======== Entries provided ========

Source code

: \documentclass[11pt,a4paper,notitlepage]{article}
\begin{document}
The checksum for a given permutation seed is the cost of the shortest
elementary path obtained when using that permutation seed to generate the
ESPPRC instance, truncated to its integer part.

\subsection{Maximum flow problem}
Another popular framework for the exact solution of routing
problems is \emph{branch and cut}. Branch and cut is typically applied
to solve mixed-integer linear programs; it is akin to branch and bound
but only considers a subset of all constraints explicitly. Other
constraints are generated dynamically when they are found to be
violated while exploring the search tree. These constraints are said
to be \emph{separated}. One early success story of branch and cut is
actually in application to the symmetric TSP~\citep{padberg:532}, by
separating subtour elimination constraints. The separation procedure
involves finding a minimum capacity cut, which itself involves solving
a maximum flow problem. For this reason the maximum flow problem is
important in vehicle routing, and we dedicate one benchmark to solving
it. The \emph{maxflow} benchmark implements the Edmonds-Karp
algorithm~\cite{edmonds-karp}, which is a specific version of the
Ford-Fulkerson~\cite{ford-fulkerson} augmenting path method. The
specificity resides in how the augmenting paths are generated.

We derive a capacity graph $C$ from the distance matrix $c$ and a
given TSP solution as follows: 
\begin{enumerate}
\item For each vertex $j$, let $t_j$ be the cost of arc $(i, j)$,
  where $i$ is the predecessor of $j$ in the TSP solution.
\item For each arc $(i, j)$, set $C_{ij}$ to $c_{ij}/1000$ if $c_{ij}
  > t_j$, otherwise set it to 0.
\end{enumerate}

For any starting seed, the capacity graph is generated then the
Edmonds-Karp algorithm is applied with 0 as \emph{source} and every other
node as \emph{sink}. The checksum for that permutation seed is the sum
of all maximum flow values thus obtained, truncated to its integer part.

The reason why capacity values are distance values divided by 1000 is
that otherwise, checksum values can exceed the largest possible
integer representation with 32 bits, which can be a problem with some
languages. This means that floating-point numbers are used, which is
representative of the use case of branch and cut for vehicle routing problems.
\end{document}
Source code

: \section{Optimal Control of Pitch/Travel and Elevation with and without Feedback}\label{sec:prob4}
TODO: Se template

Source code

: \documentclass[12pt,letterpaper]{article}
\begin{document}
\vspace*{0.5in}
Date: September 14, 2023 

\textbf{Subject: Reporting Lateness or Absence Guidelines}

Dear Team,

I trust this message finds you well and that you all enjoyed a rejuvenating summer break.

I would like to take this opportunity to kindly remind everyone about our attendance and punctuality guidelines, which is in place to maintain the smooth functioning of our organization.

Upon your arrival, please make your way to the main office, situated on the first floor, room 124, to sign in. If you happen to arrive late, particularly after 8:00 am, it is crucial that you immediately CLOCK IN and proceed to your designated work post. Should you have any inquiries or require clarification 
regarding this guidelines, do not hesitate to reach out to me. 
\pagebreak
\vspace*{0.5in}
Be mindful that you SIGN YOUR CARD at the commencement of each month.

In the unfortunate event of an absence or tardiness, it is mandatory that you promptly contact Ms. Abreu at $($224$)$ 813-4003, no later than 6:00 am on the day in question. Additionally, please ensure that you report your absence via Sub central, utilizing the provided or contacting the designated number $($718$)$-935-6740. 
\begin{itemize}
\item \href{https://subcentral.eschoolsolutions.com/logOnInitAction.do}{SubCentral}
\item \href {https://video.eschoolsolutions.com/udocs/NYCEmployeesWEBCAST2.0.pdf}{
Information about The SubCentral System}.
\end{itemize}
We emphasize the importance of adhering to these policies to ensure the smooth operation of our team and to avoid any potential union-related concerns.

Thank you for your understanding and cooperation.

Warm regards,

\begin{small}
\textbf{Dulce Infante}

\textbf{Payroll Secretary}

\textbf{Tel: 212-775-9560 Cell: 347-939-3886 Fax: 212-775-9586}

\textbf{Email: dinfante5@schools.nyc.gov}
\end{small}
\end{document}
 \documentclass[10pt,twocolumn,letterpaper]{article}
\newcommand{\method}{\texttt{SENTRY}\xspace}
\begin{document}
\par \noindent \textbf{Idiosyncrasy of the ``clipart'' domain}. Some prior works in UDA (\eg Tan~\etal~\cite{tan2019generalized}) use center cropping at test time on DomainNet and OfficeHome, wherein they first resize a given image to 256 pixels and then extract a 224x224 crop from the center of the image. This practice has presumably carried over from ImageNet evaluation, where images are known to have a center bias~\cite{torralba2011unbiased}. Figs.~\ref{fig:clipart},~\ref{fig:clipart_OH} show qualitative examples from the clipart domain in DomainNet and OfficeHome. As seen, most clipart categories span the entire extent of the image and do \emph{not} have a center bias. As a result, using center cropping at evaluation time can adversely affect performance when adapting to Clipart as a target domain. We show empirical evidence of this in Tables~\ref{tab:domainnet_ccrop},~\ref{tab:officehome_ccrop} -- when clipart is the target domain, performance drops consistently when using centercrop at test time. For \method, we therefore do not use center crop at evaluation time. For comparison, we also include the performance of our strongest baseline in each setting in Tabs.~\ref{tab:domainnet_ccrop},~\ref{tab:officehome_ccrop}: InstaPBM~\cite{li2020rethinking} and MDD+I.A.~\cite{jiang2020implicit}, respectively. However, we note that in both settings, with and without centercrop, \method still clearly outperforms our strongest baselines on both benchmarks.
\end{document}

========

What the exercise asks: Here the goal is to repeat each entry exactly.

The answer:
Source code

: \documentclass[11pt,a4paper,notitlepage]{article}
\begin{document}
The checksum for a given permutation seed is the cost of the shortest
elementary path obtained when using that permutation seed to generate the
ESPPRC instance, truncated to its integer part.

\subsection{Maximum flow problem}
Another popular framework for the exact solution of routing
problems is \emph{branch and cut}. Branch and cut is typically applied
to solve mixed-integer linear programs; it is akin to branch and bound
but only considers a subset of all constraints explicitly. Other
constraints are generated dynamically when they are found to be
violated while exploring the search tree. These constraints are said
to be \emph{separated}. One early success story of branch and cut is
actually in application to the symmetric TSP~\citep{padberg:532}, by
separating subtour elimination constraints. The separation procedure
involves finding a minimum capacity cut, which itself involves solving
a maximum flow problem. For this reason the maximum flow problem is
important in vehicle routing, and we dedicate one benchmark to solving
it. The \emph{maxflow} benchmark implements the Edmonds-Karp
algorithm~\cite{edmonds-karp}, which is a specific version of the
Ford-Fulkerson~\cite{ford-fulkerson} augmenting path method. The
specificity resides in how the augmenting paths are generated.

We derive a capacity graph $C$ from the distance matrix $c$ and a
given TSP solution as follows: 
\begin{enumerate}
\item For each vertex $j$, let $t_j$ be the cost of arc $(i, j)$,
  where $i$ is the predecessor of $j$ in the TSP solution.
\item For each arc $(i, j)$, set $C_{ij}$ to $c_{ij}/1000$ if $c_{ij}
  > t_j$, otherwise set it to 0.
\end{enumerate}

For any starting seed, the capacity graph is generated then the
Edmonds-Karp algorithm is applied with 0 as \emph{source} and every other
node as \emph{sink}. The checksum for that permutation seed is the sum
of all maximum flow values thus obtained, truncated to its integer part.

The reason why capacity values are distance values divided by 1000 is
that otherwise, checksum values can exceed the largest possible
integer representation with 32 bits, which can be a problem with some
languages. This means that floating-point numbers are used, which is
representative of the use case of branch and cut for vehicle routing problems.
\end{document}
Source code

: \section{Optimal Control of Pitch/Travel and Elevation with and without Feedback}\label{sec:prob4}
TODO: Se template

Source code

: \documentclass[12pt,letterpaper]{article}
\begin{document}
\vspace*{0.5in}
Date: September 14, 2023 

\textbf{Subject: Reporting Lateness or Absence Guidelines}

Dear Team,

I trust this message finds you well and that you all enjoyed a rejuvenating summer break.

I would like to take this opportunity to kindly remind everyone about our attendance and punctuality guidelines, which is in place to maintain the smooth functioning of our organization.

Upon your arrival, please make your way to the main office, situated on the first floor, room 124, to sign in. If you happen to arrive late, particularly after 8:00 am, it is crucial that you immediately CLOCK IN and proceed to your designated work post. Should you have any inquiries or require clarification 
regarding this guidelines, do not hesitate to reach out to me. 
\pagebreak
\vspace*{0.5in}
Be mindful that you SIGN YOUR CARD at the commencement of each month.

In the unfortunate event of an absence or tardiness, it is mandatory that you promptly contact Ms. Abreu at $($224$)$ 813-4003, no later than 6:00 am on the day in question. Additionally, please ensure that you report your absence via Sub central, utilizing the provided or contacting the designated number $($718$)$-935-6740. 
\begin{itemize}
\item \href{https://subcentral.eschoolsolutions.com/logOnInitAction.do}{SubCentral}
\item \href {https://video.eschoolsolutions.com/udocs/NYCEmployeesWEBCAST2.0.pdf}{
Information about The SubCentral System}.
\end{itemize}
We emphasize the importance of adhering to these policies to ensure the smooth operation of our team and to avoid any potential union-related concerns.

Thank you for your understanding and cooperation.

Warm regards,

\begin{small}
\textbf{Dulce Infante}

\textbf{Payroll Secretary}

\textbf{Tel: 212-775-9560 Cell: 347-939-3886 Fax: 212-775-9586}

\textbf{Email: dinfante5@schools.nyc.gov}
\end{small}
\end{document}
 \documentclass[10pt,twocolumn,letterpaper]{article}
\newcommand{\method}{\texttt{SENTRY}\xspace}
\begin{document}
\par \noindent \textbf{Idiosyncrasy of the ``clipart'' domain}. Some prior works in UDA (\eg Tan~\etal~\cite{tan2019generalized}) use center cropping at test time on DomainNet and OfficeHome, wherein they first resize a given image to 256 pixels and then extract a 224x224 crop from the center of the image. This practice has presumably carried over from ImageNet evaluation, where images are known to have a center bias~\cite{torralba2011unbiased}. Figs.~\ref{fig:clipart},~\ref{fig:clipart_OH} show qualitative examples from the clipart domain in DomainNet and OfficeHome. As seen, most clipart categories span the entire extent of the image and do \emph{not} have a center bias. As a result, using center cropping at evaluation time can adversely affect performance when adapting to Clipart as a target domain. We show empirical evidence of this in Tables~\ref{tab:domainnet_ccrop},~\ref{tab:officehome_ccrop} -- when clipart is the target domain, performance drops consistently when using centercrop at test time. For \method, we therefore do not use center crop at evaluation time. For comparison, we also include the performance of our strongest baseline in each setting in Tabs.~\ref{tab:domainnet_ccrop},~\ref{tab:officehome_ccrop}: InstaPBM~\cite{li2020rethinking} and MDD+I.A.~\cite{jiang2020implicit}, respectively. However, we note that in both settings, with and without centercrop, \method still clearly outperforms our strongest baselines on both benchmarks.
\end{document}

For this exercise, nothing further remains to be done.